*Task details*. While reading the listing below, count how many lines hold the word "proportional", and answer with the number only.

*Provided records*.
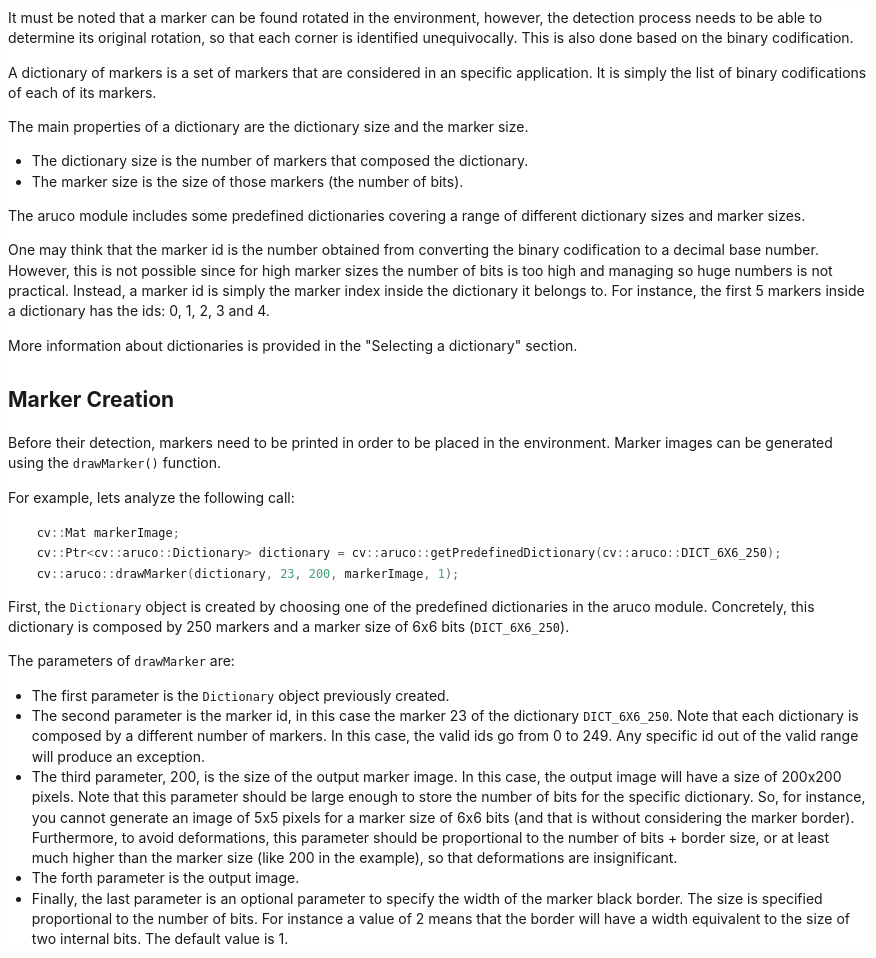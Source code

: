 It must be noted that a marker can be found rotated in the environment, however, the detection
process needs to be able to determine its original rotation, so that each corner is identified
unequivocally. This is also done based on the binary codification.

A dictionary of markers is a set of markers that are considered in an specific application. It is
simply the list of binary codifications of each of its markers.

The main properties of a dictionary are the dictionary size and the marker size.

- The dictionary size is the number of markers that composed the dictionary.
- The marker size is the size of those markers (the number of bits).

The aruco module includes some predefined dictionaries covering a range of different dictionary
sizes and marker sizes.

One may think that the marker id is the number obtained from converting the binary codification to
a decimal base number. However, this is not possible since for high marker sizes the number of bits
is too high and managing so huge numbers is not practical. Instead, a marker id is simply
the marker index inside the dictionary it belongs to. For instance, the first 5 markers inside a
dictionary has the ids: 0, 1, 2, 3 and 4.

More information about dictionaries is provided in the "Selecting a dictionary" section.


Marker Creation
------

Before their detection, markers need to be printed in order to be placed in the environment.
Marker images can be generated using the ```drawMarker()``` function.

For example, lets analyze the following call:

``` c++
    cv::Mat markerImage;
    cv::Ptr<cv::aruco::Dictionary> dictionary = cv::aruco::getPredefinedDictionary(cv::aruco::DICT_6X6_250);
    cv::aruco::drawMarker(dictionary, 23, 200, markerImage, 1);
```

First, the ```Dictionary``` object is created by choosing one of the predefined dictionaries in the aruco module.
Concretely, this dictionary is composed by 250 markers and a marker size of 6x6 bits (```DICT_6X6_250```).

The parameters of ```drawMarker``` are:

- The first parameter is the ```Dictionary``` object previously created.
- The second parameter is the marker id, in this case the marker 23 of the dictionary ```DICT_6X6_250```.
Note that each dictionary is composed by a different number of markers. In this case, the valid ids
go from 0 to 249. Any specific id out of the valid range will produce an exception.
- The third parameter, 200, is the size of the output marker image. In this case, the output image
will have a size of 200x200 pixels. Note that this parameter should be large enough to store the
number of bits for the specific dictionary. So, for instance, you cannot generate an image of
5x5 pixels for a marker size of 6x6 bits (and that is without considering the marker border).
Furthermore, to avoid deformations, this parameter should be proportional to the number of bits +
border size, or at least much higher than the marker size (like 200 in the example), so that
deformations are insignificant.
- The forth parameter is the output image.
- Finally, the last parameter is an optional parameter to specify the width of the marker black
border. The size is specified proportional to the number of bits. For instance a value of 2 means
that the border will have a width equivalent to the size of two internal bits. The default value
is 1.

*Task response*. 2